In de loop van duizenden jaren, temidden van sprinkhanen en slangen en klitten van korte, struikachtige struiken, de Syntermes-dirus termieten bouwden een reeks van deze heuvels. De meeste kegels staan minstens acht voet lang en bijna 30 voet breed. En de termieten zijn er nog steeds mee bezig.
De array is gelijkmatig verdeeld en groot - echt heel groot. De insecten hebben in totaal ongeveer 200 miljoen heuvels aangelegd, over meer dan 88.800 vierkante mijlen. Bodemdatering suggereert dat de oudste ongeveer 4000 jaar geleden kon zijn opgestegen.
"Ze zijn enorm en ze zijn overal, ze maken slechts deel uit van dat landschap", zegt Stephen Martin, een entomoloog aan de Universiteit van Salford, in Engeland.

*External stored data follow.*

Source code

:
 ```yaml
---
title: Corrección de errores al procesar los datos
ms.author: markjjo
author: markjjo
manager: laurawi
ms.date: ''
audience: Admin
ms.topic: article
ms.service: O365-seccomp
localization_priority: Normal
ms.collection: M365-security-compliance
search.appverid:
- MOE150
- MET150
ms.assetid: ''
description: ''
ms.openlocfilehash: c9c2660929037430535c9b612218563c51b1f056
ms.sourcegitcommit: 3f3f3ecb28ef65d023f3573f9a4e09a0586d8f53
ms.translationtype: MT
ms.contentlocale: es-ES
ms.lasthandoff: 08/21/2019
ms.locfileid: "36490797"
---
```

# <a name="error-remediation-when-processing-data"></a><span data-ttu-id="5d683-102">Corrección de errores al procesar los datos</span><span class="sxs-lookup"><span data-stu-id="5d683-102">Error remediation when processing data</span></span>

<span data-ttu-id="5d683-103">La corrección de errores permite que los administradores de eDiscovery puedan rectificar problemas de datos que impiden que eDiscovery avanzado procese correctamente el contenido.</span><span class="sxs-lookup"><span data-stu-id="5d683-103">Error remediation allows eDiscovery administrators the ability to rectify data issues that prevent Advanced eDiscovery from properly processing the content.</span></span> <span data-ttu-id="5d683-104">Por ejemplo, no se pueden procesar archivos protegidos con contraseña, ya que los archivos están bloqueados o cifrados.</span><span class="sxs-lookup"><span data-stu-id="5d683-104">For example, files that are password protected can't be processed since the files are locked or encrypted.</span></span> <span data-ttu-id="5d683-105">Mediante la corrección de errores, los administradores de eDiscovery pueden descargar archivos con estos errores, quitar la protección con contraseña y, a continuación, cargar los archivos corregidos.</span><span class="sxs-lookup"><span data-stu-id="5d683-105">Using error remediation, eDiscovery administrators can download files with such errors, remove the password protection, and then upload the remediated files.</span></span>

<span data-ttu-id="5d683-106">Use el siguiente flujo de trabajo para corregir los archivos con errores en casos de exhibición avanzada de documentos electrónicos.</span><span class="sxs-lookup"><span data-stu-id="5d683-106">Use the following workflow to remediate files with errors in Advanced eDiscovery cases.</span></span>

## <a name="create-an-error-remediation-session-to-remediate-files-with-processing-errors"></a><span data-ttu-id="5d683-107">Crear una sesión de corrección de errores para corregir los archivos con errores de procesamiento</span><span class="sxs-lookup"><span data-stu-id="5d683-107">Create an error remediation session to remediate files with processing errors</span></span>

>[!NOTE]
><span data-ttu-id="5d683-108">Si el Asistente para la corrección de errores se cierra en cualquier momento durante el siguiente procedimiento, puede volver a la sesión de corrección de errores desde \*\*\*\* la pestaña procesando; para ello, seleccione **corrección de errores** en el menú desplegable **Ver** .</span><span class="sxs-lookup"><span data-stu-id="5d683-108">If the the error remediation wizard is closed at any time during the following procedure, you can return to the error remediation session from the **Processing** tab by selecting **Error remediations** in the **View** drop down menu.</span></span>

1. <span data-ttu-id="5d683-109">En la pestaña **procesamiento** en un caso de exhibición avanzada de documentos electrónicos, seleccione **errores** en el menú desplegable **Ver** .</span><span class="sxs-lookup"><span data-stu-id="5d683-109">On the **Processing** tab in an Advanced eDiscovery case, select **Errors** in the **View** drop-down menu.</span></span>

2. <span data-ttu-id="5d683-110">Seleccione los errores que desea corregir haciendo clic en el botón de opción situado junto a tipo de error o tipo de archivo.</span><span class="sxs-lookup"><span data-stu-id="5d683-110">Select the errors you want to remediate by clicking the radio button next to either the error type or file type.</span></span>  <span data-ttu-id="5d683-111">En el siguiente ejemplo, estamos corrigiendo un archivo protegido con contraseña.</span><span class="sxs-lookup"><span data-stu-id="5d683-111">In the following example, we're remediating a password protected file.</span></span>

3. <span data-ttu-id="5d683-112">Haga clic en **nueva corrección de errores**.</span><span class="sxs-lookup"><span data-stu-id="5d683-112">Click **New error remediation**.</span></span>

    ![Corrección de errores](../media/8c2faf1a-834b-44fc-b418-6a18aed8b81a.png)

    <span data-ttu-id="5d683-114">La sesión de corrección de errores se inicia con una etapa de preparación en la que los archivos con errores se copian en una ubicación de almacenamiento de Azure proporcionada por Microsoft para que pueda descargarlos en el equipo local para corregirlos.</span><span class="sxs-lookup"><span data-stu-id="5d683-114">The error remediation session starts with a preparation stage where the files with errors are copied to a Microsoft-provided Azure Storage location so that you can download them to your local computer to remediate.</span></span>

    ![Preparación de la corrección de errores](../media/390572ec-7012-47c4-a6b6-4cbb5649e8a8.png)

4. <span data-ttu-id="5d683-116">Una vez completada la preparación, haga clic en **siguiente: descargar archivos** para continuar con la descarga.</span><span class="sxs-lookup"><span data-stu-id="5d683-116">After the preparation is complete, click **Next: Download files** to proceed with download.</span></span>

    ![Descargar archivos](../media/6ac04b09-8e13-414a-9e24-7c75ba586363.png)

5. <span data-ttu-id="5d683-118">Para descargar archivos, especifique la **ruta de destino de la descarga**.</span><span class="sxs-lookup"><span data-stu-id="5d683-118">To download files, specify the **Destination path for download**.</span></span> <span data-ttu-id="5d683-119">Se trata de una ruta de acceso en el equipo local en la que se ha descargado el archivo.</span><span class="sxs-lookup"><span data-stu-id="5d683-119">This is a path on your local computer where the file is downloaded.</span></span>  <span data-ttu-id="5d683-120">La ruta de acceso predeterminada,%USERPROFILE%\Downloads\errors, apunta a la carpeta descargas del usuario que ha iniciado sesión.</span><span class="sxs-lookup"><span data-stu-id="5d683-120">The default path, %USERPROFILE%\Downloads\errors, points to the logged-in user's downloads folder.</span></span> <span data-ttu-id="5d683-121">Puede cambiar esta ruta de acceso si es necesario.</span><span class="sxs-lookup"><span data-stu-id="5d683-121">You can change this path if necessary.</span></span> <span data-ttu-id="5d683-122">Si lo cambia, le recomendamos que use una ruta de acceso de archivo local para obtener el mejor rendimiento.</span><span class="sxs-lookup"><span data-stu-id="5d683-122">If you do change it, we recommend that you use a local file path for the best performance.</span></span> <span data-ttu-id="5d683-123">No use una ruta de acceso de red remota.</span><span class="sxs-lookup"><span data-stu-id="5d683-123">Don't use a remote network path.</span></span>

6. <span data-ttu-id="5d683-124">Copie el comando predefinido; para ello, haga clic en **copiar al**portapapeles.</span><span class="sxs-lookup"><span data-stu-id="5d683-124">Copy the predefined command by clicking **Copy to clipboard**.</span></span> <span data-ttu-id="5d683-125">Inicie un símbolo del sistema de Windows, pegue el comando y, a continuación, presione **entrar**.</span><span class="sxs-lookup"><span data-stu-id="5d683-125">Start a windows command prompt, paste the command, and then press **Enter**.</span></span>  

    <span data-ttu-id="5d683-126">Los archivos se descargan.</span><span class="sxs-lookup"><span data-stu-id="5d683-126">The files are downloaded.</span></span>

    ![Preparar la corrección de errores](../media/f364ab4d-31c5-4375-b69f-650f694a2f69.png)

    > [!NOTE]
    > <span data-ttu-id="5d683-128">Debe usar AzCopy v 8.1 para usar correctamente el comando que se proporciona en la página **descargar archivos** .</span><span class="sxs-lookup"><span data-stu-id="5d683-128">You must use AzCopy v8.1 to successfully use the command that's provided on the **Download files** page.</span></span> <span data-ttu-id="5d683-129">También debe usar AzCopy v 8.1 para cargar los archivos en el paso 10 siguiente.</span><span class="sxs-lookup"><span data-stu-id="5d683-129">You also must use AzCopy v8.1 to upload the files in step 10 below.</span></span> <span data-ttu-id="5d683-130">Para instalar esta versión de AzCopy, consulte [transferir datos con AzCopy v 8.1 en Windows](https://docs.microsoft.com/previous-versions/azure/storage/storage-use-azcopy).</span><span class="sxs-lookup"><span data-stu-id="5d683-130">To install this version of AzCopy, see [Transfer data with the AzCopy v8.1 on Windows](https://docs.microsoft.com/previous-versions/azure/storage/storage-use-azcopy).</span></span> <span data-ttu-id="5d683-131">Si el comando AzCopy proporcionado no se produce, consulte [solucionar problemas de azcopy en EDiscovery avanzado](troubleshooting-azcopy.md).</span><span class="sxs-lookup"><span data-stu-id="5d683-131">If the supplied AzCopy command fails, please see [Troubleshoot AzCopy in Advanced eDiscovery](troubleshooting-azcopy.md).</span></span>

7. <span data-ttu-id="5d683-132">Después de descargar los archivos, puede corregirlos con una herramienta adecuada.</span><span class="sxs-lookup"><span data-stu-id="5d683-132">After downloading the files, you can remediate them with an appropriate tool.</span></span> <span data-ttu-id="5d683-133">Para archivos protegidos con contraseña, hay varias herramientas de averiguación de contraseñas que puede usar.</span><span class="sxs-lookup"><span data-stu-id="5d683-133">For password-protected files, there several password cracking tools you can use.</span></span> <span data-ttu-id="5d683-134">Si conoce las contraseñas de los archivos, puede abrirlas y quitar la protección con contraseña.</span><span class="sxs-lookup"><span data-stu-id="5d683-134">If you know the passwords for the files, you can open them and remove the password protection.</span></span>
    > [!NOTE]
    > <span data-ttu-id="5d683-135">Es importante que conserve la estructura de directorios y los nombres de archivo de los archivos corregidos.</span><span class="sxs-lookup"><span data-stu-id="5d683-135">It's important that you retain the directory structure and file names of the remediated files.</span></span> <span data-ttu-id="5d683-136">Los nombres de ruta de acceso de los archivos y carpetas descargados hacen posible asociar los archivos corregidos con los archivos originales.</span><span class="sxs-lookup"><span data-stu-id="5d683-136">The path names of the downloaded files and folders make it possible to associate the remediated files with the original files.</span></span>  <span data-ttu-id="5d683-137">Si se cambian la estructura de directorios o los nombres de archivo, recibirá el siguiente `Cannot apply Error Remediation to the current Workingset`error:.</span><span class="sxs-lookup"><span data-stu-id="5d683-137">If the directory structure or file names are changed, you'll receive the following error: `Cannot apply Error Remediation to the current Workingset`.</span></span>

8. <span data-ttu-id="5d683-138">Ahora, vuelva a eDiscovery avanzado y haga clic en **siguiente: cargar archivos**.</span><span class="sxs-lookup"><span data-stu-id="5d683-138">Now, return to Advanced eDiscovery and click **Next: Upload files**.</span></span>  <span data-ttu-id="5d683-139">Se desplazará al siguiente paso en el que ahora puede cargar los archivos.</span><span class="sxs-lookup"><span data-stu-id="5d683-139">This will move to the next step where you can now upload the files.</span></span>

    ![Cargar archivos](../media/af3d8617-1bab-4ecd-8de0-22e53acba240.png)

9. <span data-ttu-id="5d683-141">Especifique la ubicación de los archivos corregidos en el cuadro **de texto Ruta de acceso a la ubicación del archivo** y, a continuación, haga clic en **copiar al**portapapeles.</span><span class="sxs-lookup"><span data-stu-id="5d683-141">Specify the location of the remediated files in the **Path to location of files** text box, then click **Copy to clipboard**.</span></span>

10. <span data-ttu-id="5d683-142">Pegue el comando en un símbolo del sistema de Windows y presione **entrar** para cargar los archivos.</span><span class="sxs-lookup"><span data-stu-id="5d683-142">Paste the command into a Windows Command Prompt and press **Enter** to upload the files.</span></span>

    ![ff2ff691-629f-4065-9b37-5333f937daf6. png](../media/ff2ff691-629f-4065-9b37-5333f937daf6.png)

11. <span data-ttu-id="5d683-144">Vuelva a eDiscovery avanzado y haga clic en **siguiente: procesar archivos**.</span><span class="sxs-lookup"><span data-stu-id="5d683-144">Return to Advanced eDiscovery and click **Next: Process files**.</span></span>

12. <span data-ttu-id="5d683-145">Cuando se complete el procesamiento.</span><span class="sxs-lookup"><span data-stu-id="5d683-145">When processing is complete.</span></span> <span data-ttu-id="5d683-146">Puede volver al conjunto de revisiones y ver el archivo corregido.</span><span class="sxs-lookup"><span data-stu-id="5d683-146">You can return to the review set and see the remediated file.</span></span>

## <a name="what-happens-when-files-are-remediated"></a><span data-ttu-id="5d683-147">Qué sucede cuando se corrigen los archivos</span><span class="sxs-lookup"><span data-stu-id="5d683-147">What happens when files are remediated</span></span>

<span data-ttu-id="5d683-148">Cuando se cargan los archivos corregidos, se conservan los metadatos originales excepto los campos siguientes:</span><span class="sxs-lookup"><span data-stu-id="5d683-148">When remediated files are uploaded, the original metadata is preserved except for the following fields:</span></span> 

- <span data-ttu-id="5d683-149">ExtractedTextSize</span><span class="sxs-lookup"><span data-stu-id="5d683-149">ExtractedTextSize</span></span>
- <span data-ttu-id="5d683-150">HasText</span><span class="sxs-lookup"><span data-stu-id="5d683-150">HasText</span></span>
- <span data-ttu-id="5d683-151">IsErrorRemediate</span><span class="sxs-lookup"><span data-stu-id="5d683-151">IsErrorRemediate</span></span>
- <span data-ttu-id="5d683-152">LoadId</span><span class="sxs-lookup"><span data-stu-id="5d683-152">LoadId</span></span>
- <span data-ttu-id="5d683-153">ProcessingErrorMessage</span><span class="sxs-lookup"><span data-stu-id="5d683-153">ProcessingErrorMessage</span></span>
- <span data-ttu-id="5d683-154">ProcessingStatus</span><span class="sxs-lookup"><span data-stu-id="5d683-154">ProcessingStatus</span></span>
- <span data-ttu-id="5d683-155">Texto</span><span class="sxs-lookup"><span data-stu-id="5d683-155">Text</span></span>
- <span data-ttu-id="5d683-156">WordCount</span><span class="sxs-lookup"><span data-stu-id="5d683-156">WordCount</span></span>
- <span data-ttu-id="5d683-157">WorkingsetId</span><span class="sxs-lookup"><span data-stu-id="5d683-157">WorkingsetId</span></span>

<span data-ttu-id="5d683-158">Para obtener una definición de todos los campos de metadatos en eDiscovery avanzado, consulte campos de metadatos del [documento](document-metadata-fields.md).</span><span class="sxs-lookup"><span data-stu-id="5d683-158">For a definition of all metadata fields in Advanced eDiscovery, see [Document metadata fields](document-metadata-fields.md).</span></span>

Jarenlang bleven ze echter grotendeels onopgemerkt. "De heuvels waren altijd goed 'verborgen' in de regionale Caatinga-drooglandvegetatie en meestal niet goed zichtbaar ', zegt Roy Funch van de Staatsuniversiteit van Feira de Santana. Onderzoekers hadden moeite om door de dichte begroeiing van de Caatinga te navigeren, die 'voor een stuk door blijft gaan', zegt Funch. "Het is helemaal geen wandeling in een open bos", voegt hij eraan toe. "Het is geen land wandelen."
De heuvels waren niet goed zichtbaar totdat de constructie doorkwam.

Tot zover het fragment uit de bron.